What to do: Where a line contains "## CVE-2022-47909", start there and write out that line and each one after it, word for word, through the final line of the entries; add nothing else.

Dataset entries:
* * * *

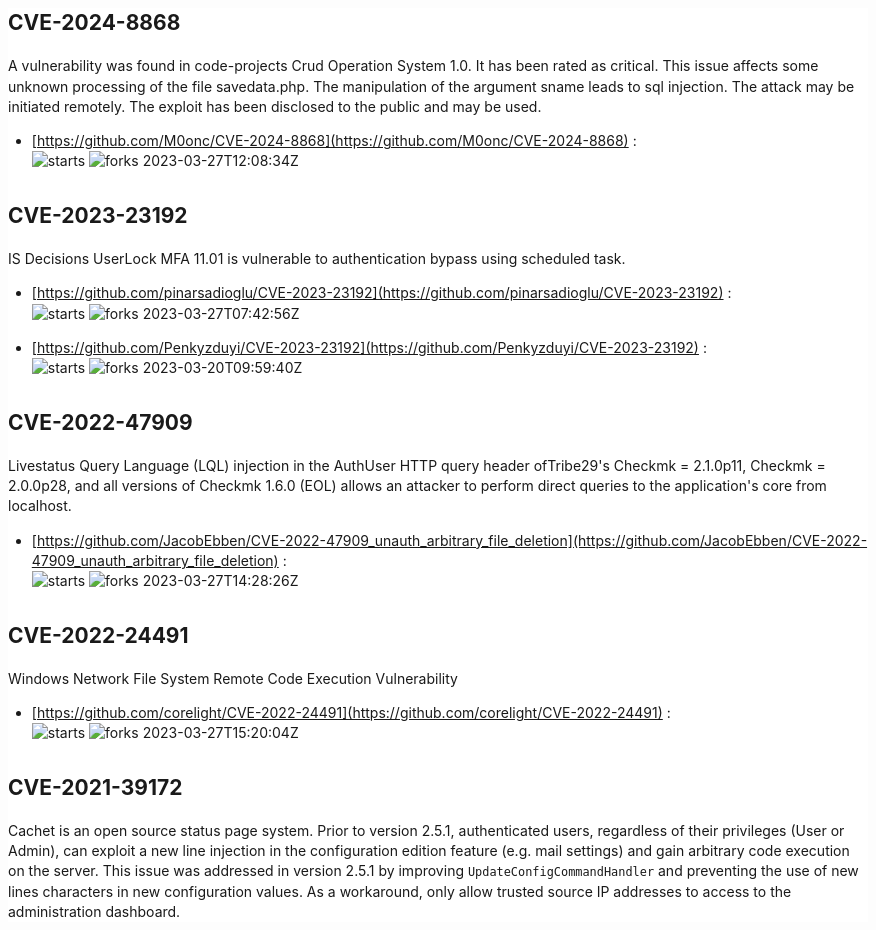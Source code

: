 ## CVE-2024-8868
 A vulnerability was found in code-projects Crud Operation System 1.0. It has been rated as critical. This issue affects some unknown processing of the file savedata.php. The manipulation of the argument sname leads to sql injection. The attack may be initiated remotely. The exploit has been disclosed to the public and may be used.

- [https://github.com/M0onc/CVE-2024-8868](https://github.com/M0onc/CVE-2024-8868) :  
![starts](https://img.shields.io/github/stars/M0onc/CVE-2024-8868.svg) 
![forks](https://img.shields.io/github/forks/M0onc/CVE-2024-8868.svg) 
2023-03-27T12:08:34Z

## CVE-2023-23192
 IS Decisions UserLock MFA 11.01 is vulnerable to authentication bypass using scheduled task.

- [https://github.com/pinarsadioglu/CVE-2023-23192](https://github.com/pinarsadioglu/CVE-2023-23192) :  
![starts](https://img.shields.io/github/stars/pinarsadioglu/CVE-2023-23192.svg) 
![forks](https://img.shields.io/github/forks/pinarsadioglu/CVE-2023-23192.svg) 
2023-03-27T07:42:56Z

- [https://github.com/Penkyzduyi/CVE-2023-23192](https://github.com/Penkyzduyi/CVE-2023-23192) :  
![starts](https://img.shields.io/github/stars/Penkyzduyi/CVE-2023-23192.svg) 
![forks](https://img.shields.io/github/forks/Penkyzduyi/CVE-2023-23192.svg) 
2023-03-20T09:59:40Z

## CVE-2022-47909
 Livestatus Query Language (LQL) injection in the AuthUser HTTP query header ofTribe29's Checkmk = 2.1.0p11, Checkmk = 2.0.0p28, and all versions of Checkmk 1.6.0 (EOL) allows an attacker to perform direct queries to the application's core from localhost.

- [https://github.com/JacobEbben/CVE-2022-47909_unauth_arbitrary_file_deletion](https://github.com/JacobEbben/CVE-2022-47909_unauth_arbitrary_file_deletion) :  
![starts](https://img.shields.io/github/stars/JacobEbben/CVE-2022-47909_unauth_arbitrary_file_deletion.svg) 
![forks](https://img.shields.io/github/forks/JacobEbben/CVE-2022-47909_unauth_arbitrary_file_deletion.svg) 
2023-03-27T14:28:26Z

## CVE-2022-24491
 Windows Network File System Remote Code Execution Vulnerability

- [https://github.com/corelight/CVE-2022-24491](https://github.com/corelight/CVE-2022-24491) :  
![starts](https://img.shields.io/github/stars/corelight/CVE-2022-24491.svg) 
![forks](https://img.shields.io/github/forks/corelight/CVE-2022-24491.svg) 
2023-03-27T15:20:04Z

## CVE-2021-39172
 Cachet is an open source status page system. Prior to version 2.5.1, authenticated users, regardless of their privileges (User or Admin), can exploit a new line injection in the configuration edition feature (e.g. mail settings) and gain arbitrary code execution on the server. This issue was addressed in version 2.5.1 by improving `UpdateConfigCommandHandler` and preventing the use of new lines characters in new configuration values. As a workaround, only allow trusted source IP addresses to access to the administration dashboard.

* * * *

Solution to this exercise:
## CVE-2022-47909
 Livestatus Query Language (LQL) injection in the AuthUser HTTP query header ofTribe29's Checkmk = 2.1.0p11, Checkmk = 2.0.0p28, and all versions of Checkmk 1.6.0 (EOL) allows an attacker to perform direct queries to the application's core from localhost.

- [https://github.com/JacobEbben/CVE-2022-47909_unauth_arbitrary_file_deletion](https://github.com/JacobEbben/CVE-2022-47909_unauth_arbitrary_file_deletion) :  
![starts](https://img.shields.io/github/stars/JacobEbben/CVE-2022-47909_unauth_arbitrary_file_deletion.svg) 
![forks](https://img.shields.io/github/forks/JacobEbben/CVE-2022-47909_unauth_arbitrary_file_deletion.svg) 
2023-03-27T14:28:26Z

## CVE-2022-24491
 Windows Network File System Remote Code Execution Vulnerability

- [https://github.com/corelight/CVE-2022-24491](https://github.com/corelight/CVE-2022-24491) :  
![starts](https://img.shields.io/github/stars/corelight/CVE-2022-24491.svg) 
![forks](https://img.shields.io/github/forks/corelight/CVE-2022-24491.svg) 
2023-03-27T15:20:04Z

## CVE-2021-39172
 Cachet is an open source status page system. Prior to version 2.5.1, authenticated users, regardless of their privileges (User or Admin), can exploit a new line injection in the configuration edition feature (e.g. mail settings) and gain arbitrary code execution on the server. This issue was addressed in version 2.5.1 by improving `UpdateConfigCommandHandler` and preventing the use of new lines characters in new configuration values. As a workaround, only allow trusted source IP addresses to access to the administration dashboard.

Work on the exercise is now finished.